Семнадцать лет простоял за пультом циркового джаза Финберг. Все без исключения мастера славного советского цирка 70—80-х годов выступали на минском манеже и за рубежом под оркестр, который вела его рука.

Постепенно специфический цирковой бэнд, которому предназначено было играть марши, галопы да полечки, преобразил Финберг в концертирующий коллектив. И результат: зарубежные гастроли, концерты в Москве, выступления по ЦТ СССР, записи пластинок на фирме «Мелодия». Как был Минский оркестр при Борисе Райском и Дмитрии Со­колове лучшим в системе «Союзгосцирка», таким и остался.

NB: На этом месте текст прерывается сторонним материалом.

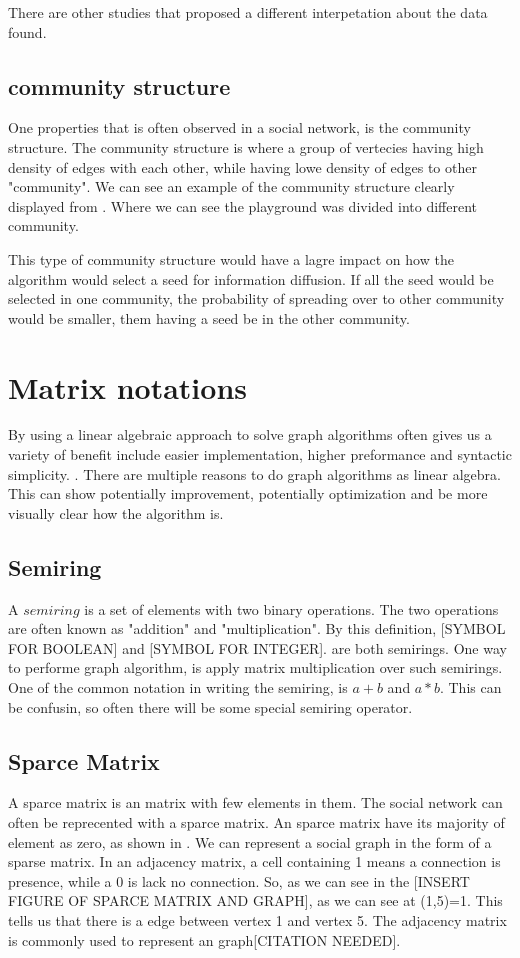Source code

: There are other studies that proposed a different interpetation about the data found.	


\subsection{community structure}
One properties that is often observed in a social network, is the community structure. The community structure is where a group of vertecies having high density of edges with each other, while having lowe density of edges to other "community". We can see an example of the community structure clearly displayed from \cite{RaceSchool2001}. Where we can see the playground was divided into different community.

This type of community structure would have a lagre impact on how the algorithm would select a seed for information diffusion. If all the seed would be selected in one community, the probability of spreading over to other community would be smaller, them having a seed be in the other community.

\section{Matrix notations}
By using a linear algebraic approach to solve graph algorithms often gives us a variety of benefit include easier implementation, higher preformance and syntactic simplicity. \cite{MathToAlgo}. There are multiple reasons to do graph algorithms as linear algebra. This can show potentially improvement, potentially optimization and be more visually clear how the algorithm is. 



\subsection{Semiring}
A $semiring$ is a set of elements with two binary operations. The two operations are often known as "addition" and "multiplication". By this definition, [SYMBOL FOR BOOLEAN] and [SYMBOL FOR INTEGER]. are both semirings.  One way to performe graph algorithm, is apply matrix multiplication over such semirings. One of the common notation in writing the semiring, is $a+b$ and $a \ast b$. This can be confusin, so often there will be some special semiring operator.

\subsection{Sparce Matrix}
A sparce matrix is an matrix with few elements in them. The social network can often be reprecented with a sparce matrix. An sparce matrix have its majority of element as zero, as shown in . We can represent a social graph in the form of a sparse matrix. In an adjacency matrix, a cell containing 1 means a connection is presence, while a 0 is lack no connection. So, as we can see in the [INSERT FIGURE OF SPARCE MATRIX AND GRAPH], as we can see at (1,5)=1. This tells us that there is a edge between vertex 1 and vertex 5. The adjacency matrix is commonly used to represent an graph[CITATION NEEDED].


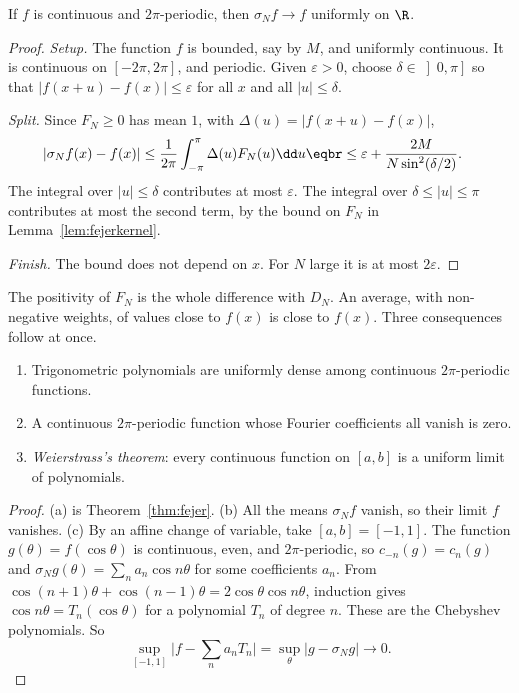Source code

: \begin{theorem}[Fej\'er, 1900]\label{thm:fejer}
If $f$ is continuous and $2\pi$-periodic, then $\sigma_Nf\to f$ uniformly on $\R$.
\end{theorem}
\begin{proof}
\emph{Setup.} The function $f$ is bounded, say by $M$, and uniformly continuous. It is continuous on $[-2\pi,2\pi]$, and periodic. Given $\varepsilon>0$, choose $\delta\in\left]0,\pi\right]$ so that $|f(x+u)-f(x)|\le\varepsilon$ for all $x$ and all $|u|\le\delta$.

\emph{Split.} Since $F_N\ge0$ has mean $1$, with $\Delta(u)=|f(x+u)-f(x)|$,
\[
\begin{aligned}|\sigma_Nf(x)-f(x)|&\le\frac1{2\pi}\int_{-\pi}^\pi\Delta(u)F_N(u)\dd u\eqbr\le\varepsilon+\frac{2M}{N\sin^2(\delta/2)}.\end{aligned}
\]
The integral over $|u|\le\delta$ contributes at most $\varepsilon$. The integral over $\delta\le|u|\le\pi$ contributes at most the second term, by the bound on $F_N$ in Lemma~\ref{lem:fejerkernel}.

\emph{Finish.} The bound does not depend on $x$. For $N$ large it is at most $2\varepsilon$.
\end{proof}

The positivity of $F_N$ is the whole difference with $D_N$. An average, with non-negative weights, of values close to $f(x)$ is close to $f(x)$. Three consequences follow at once.

\begin{corollary}\label{cor:fejer}
\begin{enumerate}[label=(\alph*)]
\item Trigonometric polynomials are uniformly dense among continuous $2\pi$-periodic functions.
\item A continuous $2\pi$-periodic function whose Fourier coefficients all vanish is zero.
\item \emph{Weierstrass's theorem}: every continuous function on $[a,b]$ is a uniform limit of polynomials.
\end{enumerate}
\end{corollary}
\begin{proof}
(a) is Theorem~\ref{thm:fejer}. (b) All the means $\sigma_Nf$ vanish, so their limit $f$ vanishes. (c) By an affine change of variable, take $[a,b]=[-1,1]$. The function $g(\theta)=f(\cos\theta)$ is continuous, even, and $2\pi$-periodic, so $c_{-n}(g)=c_n(g)$ and $\sigma_Ng(\theta)=\sum_na_n\cos n\theta$ for some coefficients $a_n$. From $\cos(n+1)\theta+\cos(n-1)\theta=2\cos\theta\cos n\theta$, induction gives $\cos n\theta=T_n(\cos\theta)$ for a polynomial $T_n$ of degree $n$. These are the Chebyshev polynomials. So
\[
\sup_{[-1,1]}\bigl|f-\sum_na_nT_n\bigr|=\sup_\theta|g-\sigma_Ng|\to0.
\]
\end{proof}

Финберг в это время много аранжировал, писал оригинальную му­зыку... Но писали и другие: молодые музыканты писали, но не музыку — анонимки. Он знал авторов. Представляю, как было на репетиции де­лать замечание, скажем, фальшиво играющему трубачу-анонимщику!.. Результатом — новый «сигнал» в инстанции. Писали обо всём, даже о ремонте в квартире дирижёра. Спасибо мудрому паркетчику, который предупредил, что под первую от входа паркетину он положил все на­кладные и квитанции на приобретённые материалы — это, чтоб бумаги не затерялись, не исчезли. Таскали Финберга по тем «инстанциям», вы­ясняли справедливость наветов. Наконец, его, беспартийного, вызвали в ЦК, выложили анонимки — их было семнадцать. И сказали, что ника­ких претензий многочисленные «проверяльщики» не имеют. И вдруг... предложили сделать, как бы теперь сказали, «бизнес-план» на созда­ние Государственного концертного оркестра («АБ» — аркестр Беларусi). Почему-то представить это следовало к утру.

Словом, цирк!


4. «Сегодня ты играешь джаз...»


На сцене КЗ «Россия» в полутьме бэнд играет оркестровую фантазию; добавляется постепенно свет... И зрители обнаруживают нечто необыч­ное: джазисты стоят к залу спинами!

Звучит голос Финберга:

— Мы не перепутали, где зрительный зал, а где задник сцены. Это так начинал одну из своих программ Государственный джаз-оркестр БССР под управлением и при участии заслуженного артиста республики Эдди Рознера!